ACTIVITY: Take the data and return it in full. Change nothing.

RECORDS SHOWN:

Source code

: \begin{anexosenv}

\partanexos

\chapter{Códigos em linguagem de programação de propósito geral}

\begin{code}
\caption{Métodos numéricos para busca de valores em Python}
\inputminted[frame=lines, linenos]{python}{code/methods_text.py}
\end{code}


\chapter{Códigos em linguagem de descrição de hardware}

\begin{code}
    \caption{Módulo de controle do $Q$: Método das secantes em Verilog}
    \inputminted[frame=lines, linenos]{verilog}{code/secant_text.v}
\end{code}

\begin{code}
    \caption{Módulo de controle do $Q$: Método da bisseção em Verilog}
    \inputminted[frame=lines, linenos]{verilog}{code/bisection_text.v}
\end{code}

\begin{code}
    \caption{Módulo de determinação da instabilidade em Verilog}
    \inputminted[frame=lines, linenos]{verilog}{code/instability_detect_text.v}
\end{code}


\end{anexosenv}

EXPECTED ANSWER:
Source code

: \begin{anexosenv}

\partanexos

\chapter{Códigos em linguagem de programação de propósito geral}

\begin{code}
\caption{Métodos numéricos para busca de valores em Python}
\inputminted[frame=lines, linenos]{python}{code/methods_text.py}
\end{code}


\chapter{Códigos em linguagem de descrição de hardware}

\begin{code}
    \caption{Módulo de controle do $Q$: Método das secantes em Verilog}
    \inputminted[frame=lines, linenos]{verilog}{code/secant_text.v}
\end{code}

\begin{code}
    \caption{Módulo de controle do $Q$: Método da bisseção em Verilog}
    \inputminted[frame=lines, linenos]{verilog}{code/bisection_text.v}
\end{code}

\begin{code}
    \caption{Módulo de determinação da instabilidade em Verilog}
    \inputminted[frame=lines, linenos]{verilog}{code/instability_detect_text.v}
\end{code}


\end{anexosenv}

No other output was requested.